Opinion
No. 14644.
April 16, 1953. Rehearing Denied May 9, 1953.
Thomas Rowe Schwarz and John S. Leahy, St. Louis, Mo., for appellant.
Elliott P. Koenig, St. Louis, Mo. (Leonard E. Martin and Rassieur, Long Yawitz, St. Louis, Mo., on the brief), for appellee.
Before SANBORN, JOHNSEN and RIDDICK, Circuit Judges.
A general contractor sued a surety company upon the performance bond executed by it for a subcontractor, to recover the damages alleged to have resulted from the subcontractor's attempted cancellation of his contract to provide the aluminum window structures for two buildings being erected by the general contractor at the Southeast Missouri State Teachers College in Cape Girardeau, Missouri. A jury returned a verdict for the plaintiff, on which the court entered judgment, and the defendant has appealed. The case is admittedly ruled by Missouri law.
The first contention urged for reversal is that the subcontractor's refusal to furnish the windows could not under the terms of the contract be claimed to constitute a renunciatory breach but was required as a matter of law to be held to represent a rightful cancellation of the agreement, and that the trial court therefore erred in not granting defendant's motion for a directed verdict.
The cancellation clause of the contract was the subject of a sharp dispute in interpretation by the parties on the trial. The court concluded that, on the language used, the circumstances shown, and the other extrinsic evidence adduced, it was a question for the jury to say what the contract should be found to be, as a matter of whether the parties had provided for such a right of cancellation as the subcontractor claimed or whether the attempted cancellation was in fact a wrongful repudiation of the obligation of the agreement.
The cancellation clause was in the following language: "Contract may be cancelled by Sub-Contractor if Architect does not approve our standard construction, as per sample submitted." The architect's specifications had called for windows of various series types, "as manufactured by the General Bronze Corporation of Long Island City, New York, or an approved equal." The windows of General Bronze Corporation were a patented structure. The subcontractor here involved was engaged in the business of selling an unpatented aluminum window structure, which he had manufactured for him by various factories and which he marketed as his own trade product.
Under the architect's general specifications, shop drawings and sample of such make of window, other than that of General Bronze Corporation, as the general contractor might desire to use, were required to be submitted to the architect for approval. And the contract entered into between the subcontractor and the general contractor was conformingly made to provide that the subcontractor should submit shop drawings and "also a full-sized sample of Double Hung Window", for the architect's examination and approval. Both a heavier and a lighter type of the double hung window was to be used in the buildings, and the subcontractor promised to submit a sample structure of each.
Shop drawings and a construction sample of the heavier type of window were thereafter submitted by the subcontractor, although not by the date called for in the contract. In the form and condition in which the sample was submitted, the architect refused to approve it as satisfactory or as representing a compliance by the subcontractor with the obligation of his contract. Testimony for the plaintiff showed that the corner welds of the sample were "crude and had not been polished or rubbed down;" that felt had been used in the structure for weatherstripping instead of stainless steel, which the subcontractor had represented in his trade advertising, as well as indicated in the shop drawings furnished by him, constituted part of his window construction; and that the workmanship involved in the placement of the lock in the sample had been such that the window of the structure could not be made to fasten securely.

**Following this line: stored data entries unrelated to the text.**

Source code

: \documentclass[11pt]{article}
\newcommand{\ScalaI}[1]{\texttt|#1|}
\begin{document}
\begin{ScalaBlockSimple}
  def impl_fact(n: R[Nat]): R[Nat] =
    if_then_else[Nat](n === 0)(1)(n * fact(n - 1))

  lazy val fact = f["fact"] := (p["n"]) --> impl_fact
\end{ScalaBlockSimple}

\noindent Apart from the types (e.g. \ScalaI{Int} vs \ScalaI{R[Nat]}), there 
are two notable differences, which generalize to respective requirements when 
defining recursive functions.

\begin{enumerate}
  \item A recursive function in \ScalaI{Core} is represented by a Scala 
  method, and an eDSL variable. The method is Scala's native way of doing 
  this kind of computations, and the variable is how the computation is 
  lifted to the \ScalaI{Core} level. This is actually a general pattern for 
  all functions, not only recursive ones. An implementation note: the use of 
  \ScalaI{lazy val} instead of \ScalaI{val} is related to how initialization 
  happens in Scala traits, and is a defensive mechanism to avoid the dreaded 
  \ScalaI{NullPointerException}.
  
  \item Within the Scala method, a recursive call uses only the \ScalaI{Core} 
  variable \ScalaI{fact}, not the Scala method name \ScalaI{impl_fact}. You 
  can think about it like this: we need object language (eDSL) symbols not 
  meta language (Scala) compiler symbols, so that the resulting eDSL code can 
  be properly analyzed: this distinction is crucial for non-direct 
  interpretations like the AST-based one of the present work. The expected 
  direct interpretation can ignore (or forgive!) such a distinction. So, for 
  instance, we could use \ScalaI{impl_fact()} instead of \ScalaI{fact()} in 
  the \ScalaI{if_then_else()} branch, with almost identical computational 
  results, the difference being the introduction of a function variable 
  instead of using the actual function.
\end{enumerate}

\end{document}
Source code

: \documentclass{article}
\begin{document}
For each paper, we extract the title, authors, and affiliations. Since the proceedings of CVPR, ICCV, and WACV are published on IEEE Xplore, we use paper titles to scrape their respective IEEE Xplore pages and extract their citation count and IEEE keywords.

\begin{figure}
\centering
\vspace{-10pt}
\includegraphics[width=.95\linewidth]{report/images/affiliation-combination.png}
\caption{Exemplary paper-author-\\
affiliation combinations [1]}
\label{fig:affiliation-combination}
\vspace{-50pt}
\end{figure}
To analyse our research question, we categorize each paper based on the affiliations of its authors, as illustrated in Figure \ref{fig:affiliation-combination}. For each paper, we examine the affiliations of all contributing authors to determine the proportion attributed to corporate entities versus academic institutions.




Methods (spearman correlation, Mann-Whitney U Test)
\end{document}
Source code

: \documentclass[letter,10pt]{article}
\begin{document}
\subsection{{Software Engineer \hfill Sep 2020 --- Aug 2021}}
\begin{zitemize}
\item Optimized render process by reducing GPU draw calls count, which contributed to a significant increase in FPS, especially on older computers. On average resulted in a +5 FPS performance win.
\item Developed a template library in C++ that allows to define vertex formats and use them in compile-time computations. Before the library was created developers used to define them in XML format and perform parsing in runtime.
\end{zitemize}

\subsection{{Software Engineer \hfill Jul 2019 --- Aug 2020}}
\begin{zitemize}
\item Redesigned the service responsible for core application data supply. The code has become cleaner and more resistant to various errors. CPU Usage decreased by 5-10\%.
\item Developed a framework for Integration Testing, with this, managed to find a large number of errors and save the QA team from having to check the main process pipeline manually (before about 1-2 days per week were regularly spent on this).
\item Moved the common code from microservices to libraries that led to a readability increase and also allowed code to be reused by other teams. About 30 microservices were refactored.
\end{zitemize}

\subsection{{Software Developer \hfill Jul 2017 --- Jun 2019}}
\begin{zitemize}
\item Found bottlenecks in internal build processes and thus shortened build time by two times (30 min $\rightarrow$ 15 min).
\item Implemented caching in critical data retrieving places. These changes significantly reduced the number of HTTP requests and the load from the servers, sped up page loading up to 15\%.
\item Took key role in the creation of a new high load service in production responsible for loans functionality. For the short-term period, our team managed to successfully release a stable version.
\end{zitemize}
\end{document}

The evidence showed that the subcontractor had advertised his general product in "Sweet's Catalog" as "Stormtite Aluminum Windows" and had included in his description, among other things, the following: "All Stormtite window frame and sash members are extruded from 663 S X S Alcoa aluminum, with corners welded together. All weather stripping and balances are of stainless steel. Stormtite windows are furnished in standard finish extruded, unless otherwise called for."
There was testimony that Sweet's Catalog was the recognized standard reference book of the building industry — characterized by one witness as the trade "bible" — for information as to products, manufacturers, etc. It further appeared that, before the subcontractor was invited to bid, both the general contractor and the architect had checked Sweet's Catalog for the advertisement made by him of his product.
All of these objections were pointed out by the architect to the subcontractor, and the subcontractor unprotestingly agreed to have them remedied and to re-submit the sample for approval after this had been done. He also agreed at the architect's request to change the balances on the window from spring to spiral type, though this detail is not claimed to be of any significance here.
The subcontractor however never made any correction or resubmission of the sample, as he had agreed. A sample structure of the lighter type window to be used, which he also had promised to submit and which he had had another factory make up for him, was within a short time transmitted to the architect. This sample too the architect refused to approve, until two or three things were corrected. Thus, for example, just as in the case of the heavier-window sample, felt had been used in part for weather-stripping instead of stainless steel. Upon receipt of these criticisms from the architect, the subcontractor sent the general contractor the following telegram: "* * * we hereby cancel the contract because of the failure of the architect to approve sample submitted."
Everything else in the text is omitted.